The EP grapples with material fixations like spotlessness, couches, and kittens. Is there one object you’ve held onto across all those moves that you just couldn’t let go of?

My childhood cat, Spunky, came everywhere with me. Otherwise, I have a Weldon Slice tobacco box that’s filled with trinkets and memorabilia from teenhood and beyond. Wacky Packs, cheap jewelry, fake IDs, origami stars, beer caps. Little reminders of where and who I’ve been all these years.

You’ve said your sense of home became tangled with material things. Did making this album help untangle that at all?

I got into the bad habit of taking inventory of rich kids’ houses at an early age as I was searching for stability. My parents did their best, but the divorce stuff made being a kid feel like a fantasy. I noticed the kids who really got to be kids had a lot of money. The essentials and so much more were taken care of by the grown-ups, and their homes were clean, expansive, and filled with toys. That said, I always gravitated towards the instruments at these houses. In time, music revealed itself as the constant between these more stable homes and my own. So I kept doing it.

If home is an evolving concept, where do you find it right now—physically, creatively, or otherwise?

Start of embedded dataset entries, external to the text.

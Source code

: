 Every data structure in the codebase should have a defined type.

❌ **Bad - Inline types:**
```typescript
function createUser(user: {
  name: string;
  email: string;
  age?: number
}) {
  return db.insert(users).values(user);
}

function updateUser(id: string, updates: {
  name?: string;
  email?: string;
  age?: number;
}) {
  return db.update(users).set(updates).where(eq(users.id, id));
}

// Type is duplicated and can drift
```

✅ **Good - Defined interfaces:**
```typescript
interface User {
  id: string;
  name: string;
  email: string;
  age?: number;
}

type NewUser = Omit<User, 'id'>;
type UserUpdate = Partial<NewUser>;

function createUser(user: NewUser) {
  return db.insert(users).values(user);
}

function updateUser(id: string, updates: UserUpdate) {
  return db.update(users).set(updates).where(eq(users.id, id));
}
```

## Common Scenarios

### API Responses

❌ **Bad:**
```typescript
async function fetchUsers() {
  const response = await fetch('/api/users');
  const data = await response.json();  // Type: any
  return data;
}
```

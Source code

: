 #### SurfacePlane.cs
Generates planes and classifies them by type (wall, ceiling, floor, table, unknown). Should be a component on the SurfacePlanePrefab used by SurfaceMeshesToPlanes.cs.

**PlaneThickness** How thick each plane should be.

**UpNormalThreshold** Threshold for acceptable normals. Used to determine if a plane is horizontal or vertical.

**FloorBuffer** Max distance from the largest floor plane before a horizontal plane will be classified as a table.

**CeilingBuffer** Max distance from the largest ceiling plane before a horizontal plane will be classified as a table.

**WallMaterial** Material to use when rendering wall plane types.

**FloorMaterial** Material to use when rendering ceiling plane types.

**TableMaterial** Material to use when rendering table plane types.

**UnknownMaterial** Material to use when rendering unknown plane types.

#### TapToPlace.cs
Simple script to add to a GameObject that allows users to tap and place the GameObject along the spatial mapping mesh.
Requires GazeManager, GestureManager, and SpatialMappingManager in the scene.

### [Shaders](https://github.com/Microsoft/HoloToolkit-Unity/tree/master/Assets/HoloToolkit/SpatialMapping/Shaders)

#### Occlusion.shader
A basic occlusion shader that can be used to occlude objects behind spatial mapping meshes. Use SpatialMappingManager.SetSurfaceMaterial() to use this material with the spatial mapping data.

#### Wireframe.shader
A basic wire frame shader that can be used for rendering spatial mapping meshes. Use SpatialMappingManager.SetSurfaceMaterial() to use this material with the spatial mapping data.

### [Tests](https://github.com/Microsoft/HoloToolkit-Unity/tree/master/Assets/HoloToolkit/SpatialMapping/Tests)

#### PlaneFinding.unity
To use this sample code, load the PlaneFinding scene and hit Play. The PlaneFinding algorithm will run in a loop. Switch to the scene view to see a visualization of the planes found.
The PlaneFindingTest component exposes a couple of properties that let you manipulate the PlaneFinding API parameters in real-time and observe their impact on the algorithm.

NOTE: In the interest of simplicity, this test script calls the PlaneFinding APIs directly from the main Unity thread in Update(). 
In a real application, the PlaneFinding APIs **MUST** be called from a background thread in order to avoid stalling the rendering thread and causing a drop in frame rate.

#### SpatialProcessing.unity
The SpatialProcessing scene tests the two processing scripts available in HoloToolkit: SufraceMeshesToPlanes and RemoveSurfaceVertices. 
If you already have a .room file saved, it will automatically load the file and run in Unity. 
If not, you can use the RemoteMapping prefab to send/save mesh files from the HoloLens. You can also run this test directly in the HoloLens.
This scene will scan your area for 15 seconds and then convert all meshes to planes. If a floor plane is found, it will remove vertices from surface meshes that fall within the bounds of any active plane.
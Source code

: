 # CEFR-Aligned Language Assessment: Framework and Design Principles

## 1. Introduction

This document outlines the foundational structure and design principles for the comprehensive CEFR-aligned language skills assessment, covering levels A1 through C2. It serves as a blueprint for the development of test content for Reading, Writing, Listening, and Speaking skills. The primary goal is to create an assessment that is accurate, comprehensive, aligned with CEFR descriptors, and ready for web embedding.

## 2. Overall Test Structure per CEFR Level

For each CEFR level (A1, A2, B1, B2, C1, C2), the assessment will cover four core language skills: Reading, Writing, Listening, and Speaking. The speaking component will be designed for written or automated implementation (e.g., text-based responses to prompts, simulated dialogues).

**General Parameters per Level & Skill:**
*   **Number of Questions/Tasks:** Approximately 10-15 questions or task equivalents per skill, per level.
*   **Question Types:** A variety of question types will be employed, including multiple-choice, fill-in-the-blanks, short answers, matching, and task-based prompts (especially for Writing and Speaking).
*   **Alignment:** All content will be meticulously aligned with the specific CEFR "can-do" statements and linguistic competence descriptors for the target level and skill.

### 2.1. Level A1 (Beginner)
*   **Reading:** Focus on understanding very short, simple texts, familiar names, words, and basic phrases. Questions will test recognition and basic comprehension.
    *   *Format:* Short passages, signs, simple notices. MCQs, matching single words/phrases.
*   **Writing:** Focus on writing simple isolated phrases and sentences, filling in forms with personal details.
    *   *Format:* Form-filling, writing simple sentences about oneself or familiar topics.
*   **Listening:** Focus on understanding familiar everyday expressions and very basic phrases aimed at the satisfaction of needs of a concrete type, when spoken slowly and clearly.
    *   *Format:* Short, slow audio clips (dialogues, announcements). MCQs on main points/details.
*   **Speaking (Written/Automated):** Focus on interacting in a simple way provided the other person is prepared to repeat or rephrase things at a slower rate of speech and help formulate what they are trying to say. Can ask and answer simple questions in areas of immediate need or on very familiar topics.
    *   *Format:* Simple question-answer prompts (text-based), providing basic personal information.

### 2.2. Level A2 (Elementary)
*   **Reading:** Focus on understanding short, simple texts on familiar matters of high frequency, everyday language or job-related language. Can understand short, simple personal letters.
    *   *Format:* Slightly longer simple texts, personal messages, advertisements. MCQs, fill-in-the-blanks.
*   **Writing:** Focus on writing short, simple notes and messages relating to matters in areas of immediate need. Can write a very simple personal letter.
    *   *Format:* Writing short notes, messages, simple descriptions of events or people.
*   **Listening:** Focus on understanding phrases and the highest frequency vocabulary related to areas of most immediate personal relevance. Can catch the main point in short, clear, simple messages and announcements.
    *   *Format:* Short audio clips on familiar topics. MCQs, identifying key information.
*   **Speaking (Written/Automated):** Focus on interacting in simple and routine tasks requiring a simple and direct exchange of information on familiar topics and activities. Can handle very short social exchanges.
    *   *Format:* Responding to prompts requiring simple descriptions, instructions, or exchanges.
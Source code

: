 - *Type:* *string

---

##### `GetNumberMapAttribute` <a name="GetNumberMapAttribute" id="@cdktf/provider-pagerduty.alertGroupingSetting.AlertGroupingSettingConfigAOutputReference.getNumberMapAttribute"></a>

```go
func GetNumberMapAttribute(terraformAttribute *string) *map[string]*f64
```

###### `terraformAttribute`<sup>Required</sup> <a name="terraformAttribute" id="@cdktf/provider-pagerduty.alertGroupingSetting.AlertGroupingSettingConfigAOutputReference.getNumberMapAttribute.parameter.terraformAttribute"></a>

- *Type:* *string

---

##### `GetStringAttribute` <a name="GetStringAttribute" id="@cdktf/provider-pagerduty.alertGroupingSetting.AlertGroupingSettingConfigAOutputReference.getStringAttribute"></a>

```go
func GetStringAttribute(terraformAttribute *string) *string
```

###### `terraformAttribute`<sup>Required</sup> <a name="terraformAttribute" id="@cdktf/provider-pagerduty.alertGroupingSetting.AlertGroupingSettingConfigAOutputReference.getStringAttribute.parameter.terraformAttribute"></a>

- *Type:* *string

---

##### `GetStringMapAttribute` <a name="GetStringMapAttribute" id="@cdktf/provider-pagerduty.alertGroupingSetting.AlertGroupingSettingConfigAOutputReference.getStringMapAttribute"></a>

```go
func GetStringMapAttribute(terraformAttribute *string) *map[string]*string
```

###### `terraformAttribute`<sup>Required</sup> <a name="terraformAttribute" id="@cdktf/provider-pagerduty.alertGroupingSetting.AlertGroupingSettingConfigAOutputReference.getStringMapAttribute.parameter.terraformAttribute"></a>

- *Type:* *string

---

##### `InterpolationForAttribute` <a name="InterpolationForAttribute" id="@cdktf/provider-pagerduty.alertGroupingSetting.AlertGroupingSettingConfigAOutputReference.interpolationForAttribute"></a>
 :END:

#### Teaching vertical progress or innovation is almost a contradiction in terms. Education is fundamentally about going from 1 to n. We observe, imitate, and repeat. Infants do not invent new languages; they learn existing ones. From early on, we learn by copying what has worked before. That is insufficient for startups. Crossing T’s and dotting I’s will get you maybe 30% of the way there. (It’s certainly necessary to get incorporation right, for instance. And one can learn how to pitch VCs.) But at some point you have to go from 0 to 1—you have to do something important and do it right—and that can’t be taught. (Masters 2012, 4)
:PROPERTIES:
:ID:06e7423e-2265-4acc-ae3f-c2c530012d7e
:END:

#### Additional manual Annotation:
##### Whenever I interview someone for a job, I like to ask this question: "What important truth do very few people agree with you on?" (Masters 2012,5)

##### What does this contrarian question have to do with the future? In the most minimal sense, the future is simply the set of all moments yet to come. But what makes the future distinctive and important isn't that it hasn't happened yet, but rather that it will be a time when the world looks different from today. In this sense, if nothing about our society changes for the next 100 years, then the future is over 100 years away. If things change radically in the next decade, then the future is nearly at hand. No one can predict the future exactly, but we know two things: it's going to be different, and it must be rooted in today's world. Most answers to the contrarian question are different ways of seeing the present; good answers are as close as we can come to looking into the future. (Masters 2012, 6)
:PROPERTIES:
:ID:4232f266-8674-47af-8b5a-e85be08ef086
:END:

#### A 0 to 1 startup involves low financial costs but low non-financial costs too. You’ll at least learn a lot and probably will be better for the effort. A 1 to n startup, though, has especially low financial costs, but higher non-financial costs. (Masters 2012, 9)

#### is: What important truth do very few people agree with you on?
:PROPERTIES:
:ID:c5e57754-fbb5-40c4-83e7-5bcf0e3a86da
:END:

We just moved downstairs from our best friends and bandmates, and it feels like a sitcom. There’s a live audience in my head that claps and cheers every time someone walks through the door, lol. It’s awesome. They’re all musicians. If music is home, this is the closest to home I’ve ever been.

With the album wrapping and tour dates approaching, what part of this next chapter are you most excited or scared about?

Tour dates have turned into local shows—we’ll see about doing a tour in October if the stars align; that’s when our full album comes out. I just want to use this record to justify more shows, more parties, more fun. That’s where I’m at.